_Exercise aim_
Taking the line with "two is 17.5, which" as the first and the last line of the entries as the final one, copy that span exactly.
START Data
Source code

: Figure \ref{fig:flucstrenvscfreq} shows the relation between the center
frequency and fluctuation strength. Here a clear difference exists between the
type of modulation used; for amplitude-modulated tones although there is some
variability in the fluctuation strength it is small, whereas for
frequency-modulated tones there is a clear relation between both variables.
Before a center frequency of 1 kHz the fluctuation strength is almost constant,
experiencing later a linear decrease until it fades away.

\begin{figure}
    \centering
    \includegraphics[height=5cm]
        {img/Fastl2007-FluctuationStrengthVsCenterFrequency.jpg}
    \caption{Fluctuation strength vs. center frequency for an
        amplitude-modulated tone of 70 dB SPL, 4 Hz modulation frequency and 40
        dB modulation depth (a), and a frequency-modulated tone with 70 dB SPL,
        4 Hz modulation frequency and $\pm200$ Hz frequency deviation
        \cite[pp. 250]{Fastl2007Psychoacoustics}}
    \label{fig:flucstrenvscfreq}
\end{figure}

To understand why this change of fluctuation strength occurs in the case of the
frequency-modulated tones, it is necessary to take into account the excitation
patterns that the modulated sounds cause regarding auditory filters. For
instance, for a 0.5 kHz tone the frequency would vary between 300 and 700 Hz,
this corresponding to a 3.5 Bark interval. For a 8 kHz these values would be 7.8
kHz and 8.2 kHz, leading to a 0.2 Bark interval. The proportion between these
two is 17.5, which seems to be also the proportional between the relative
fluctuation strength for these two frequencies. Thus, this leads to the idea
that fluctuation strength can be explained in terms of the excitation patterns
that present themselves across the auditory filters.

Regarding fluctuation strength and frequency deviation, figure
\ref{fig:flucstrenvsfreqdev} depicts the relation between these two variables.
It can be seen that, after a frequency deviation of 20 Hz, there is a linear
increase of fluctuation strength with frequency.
END Data
_Written answer_
two is 17.5, which seems to be also the proportional between the relative
fluctuation strength for these two frequencies. Thus, this leads to the idea
that fluctuation strength can be explained in terms of the excitation patterns
that present themselves across the auditory filters.

Regarding fluctuation strength and frequency deviation, figure
\ref{fig:flucstrenvsfreqdev} depicts the relation between these two variables.
It can be seen that, after a frequency deviation of 20 Hz, there is a linear
increase of fluctuation strength with frequency.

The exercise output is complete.